Costs management reforms are far from perfect, but allowing more judicial discretion is surely the worst solution.

Lord Justice Jackson, with the greatest respect, is starting to sound like the baddie at the end of the Scooby Doo cartoons.

He’s put down the perfect plan, carefully thought through and calculated, and it would have worked if it wasn’t for meddling ministers and moaning lawyers.

To a certain extent he’s right. Costs management, in a world free from interference or reality, is a worthy and worthwhile pursuit which can bring undoubted benefits for clients. As Jackson himself noted, ‘when done properly costs management works well’. But therein lies the crucial caveat.

At times during a lecture given yesterday, Jackson resembled a politician showing off his ‘man of the people’ credentials. The lord justice had met a practitioner from Pontefract, a lawyer from Leeds, and a solicitor from Solihull, and most told him how swimmingly they thought costs management had been. 

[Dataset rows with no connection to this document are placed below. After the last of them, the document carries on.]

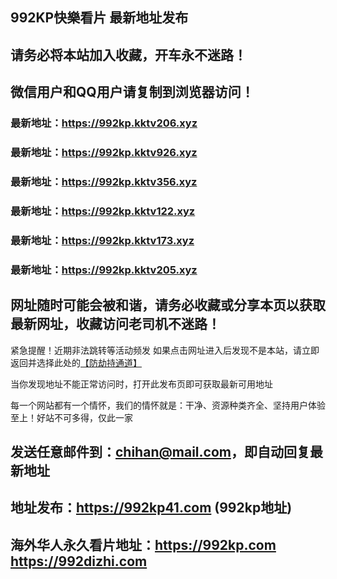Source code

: ## **992KP快樂看片 最新地址发布**
## 请务必将本站加入收藏，开车永不迷路！
## 微信用户和QQ用户请复制到浏览器访问！
### 最新地址：https://992kp.kktv206.xyz

### 最新地址：https://992kp.kktv926.xyz

### 最新地址：https://992kp.kktv356.xyz

### 最新地址：https://992kp.kktv122.xyz

### 最新地址：https://992kp.kktv173.xyz

### 最新地址：https://992kp.kktv205.xyz


## 网址随时可能会被和谐，请务必收藏或分享本页以获取最新网址，收藏访问老司机不迷路！

紧急提醒！近期非法跳转等活动频发
如果点击网址进入后发现不是本站，请立即返回并选择此处的[【防劫持通道】](https://23.224.130.222:7583)

当你发现地址不能正常访问时，打开此发布页即可获取最新可用地址

每一个网站都有一个情怀，我们的情怀就是：干净、资源种类齐全、坚持用户体验至上！好站不可多得，仅此一家

## 发送任意邮件到：chihan@mail.com，即自动回复最新地址
## 地址发布：https://992kp41.com  (992kp地址)
## 海外华人永久看片地址：https://992kp.com  https://992dizhi.com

What Jackson can’t control is that courts and their users are simply ill-equipped to deal with the extra work and time required to make costs management work in practice as well as it does in theory.

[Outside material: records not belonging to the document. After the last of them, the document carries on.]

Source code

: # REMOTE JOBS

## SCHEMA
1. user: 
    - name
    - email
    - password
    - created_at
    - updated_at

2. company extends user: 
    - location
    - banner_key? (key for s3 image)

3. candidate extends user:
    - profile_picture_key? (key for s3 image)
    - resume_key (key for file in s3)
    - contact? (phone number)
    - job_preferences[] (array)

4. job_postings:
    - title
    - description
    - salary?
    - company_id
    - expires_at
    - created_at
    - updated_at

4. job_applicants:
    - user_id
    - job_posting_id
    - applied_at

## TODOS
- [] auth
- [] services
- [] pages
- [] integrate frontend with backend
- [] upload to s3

It was a sea change overseen by judges who in many cases didn’t know what they were doing and lawyers still getting to grips with the new rules and sent into a tailspin by the Mitchell and Denton judgments.

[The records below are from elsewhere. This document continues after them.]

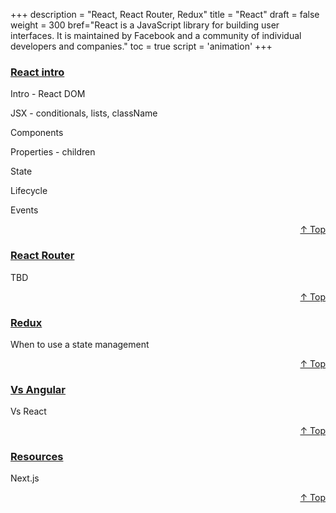 +++
description = "React, React Router, Redux"
title = "React"
draft = false
weight = 300
bref="React is a JavaScript library for building user interfaces. It is maintained by Facebook and a community of individual developers and companies."
toc = true
script = 'animation'
+++

<h3 class="section-head" id="h-Section1"><a href="#h-Section1">React intro</a></h3>
  <p>Intro - React DOM<p>
  <p>JSX - conditionals, lists, className</p>
  <p>Components</p>
  <p>Properties - children</p>
  <p>State</p>
  <p>Lifecycle</p>
  <p>Events</p>
<div style="text-align:right"> <a href="#top">&#8593; Top</a></div>

<h3 class="section-head" id="h-Section2"><a href="#h-Section2">React Router</a></h3>
  <p>TBD<p>

<div style="text-align:right"> <a href="#top">&#8593; Top</a></div>

<h3 class="section-head" id="h-Section3"><a href="#h-Section3">Redux</a></h3>
  <p>When to use a state management</p>
<div style="text-align:right"> <a href="#top">&#8593; Top</a></div>

<h3 class="section-head" id="h-Section4"><a href="#h-Section4">Vs Angular</a></h3>
  <p>Vs React</p>
  <div style="text-align:right"> <a href="#top">&#8593; Top</a></div>

  <h3 class="section-head" id="h-Section5"><a href="#h-Section5">Resources</a></h3>
  <p>Next.js</p>
  <div style="text-align:right"> <a href="#top">&#8593; Top</a></div>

Jackson’s answer to delays was to fundamentally undermine his own reforms

Judicial training to get the bench up to speed has been risible – or ‘necessarily brief’ as Jackson called it. You simply can’t expect judges, many of whom will never have seen a costs budget in their lives, to manage this system efficiently. Even Jackson’s proposed solution - a compulsory full-day module on costs management - seems barely enough to scratch the surface.

Is it any wonder that we have delays of up to nine months for case management hearings? Could this not have been foreseen?

Curiously, given that so much of his lecture emphasised that costs management is here to stay, Jackson’s answer to delays was to fundamentally undermine his own reforms with an escape for those struggling.

Judicial discretion, allowing an opt out from costs management if the case is heading towards interminable delays, is surely the most flawed response you could imagine. To give judges, many of whom may be bewildered and/or fed up with the costs budgeting process, an escape route is to destabilise everything we have worked towards for the past two years.

Master of the rolls Lord Dyson, who followed Jackson on stage, commended his colleague but was quick to slap down this idea, suggesting too many judges will be quick to play the ‘lack of resource’ card and throw costs budgets into the long grass.

For the sake of clarity, exceptions surely cannot be granted. Jackson was right again when he said this is something the profession has to live with. To water down his reforms is surely to leave everyone involved more confused than ever.